• WORK REQUEST
For this exercise, restate every line below word for word and drop the images.

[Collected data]
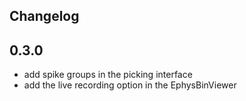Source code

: Changelog
---------

0.3.0
------
* add spike groups in the picking interface
* add the live recording option in the EphysBinViewer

• EXPECTED OUTPUT
Source code

: Changelog
---------

0.3.0
------
* add spike groups in the picking interface
* add the live recording option in the EphysBinViewer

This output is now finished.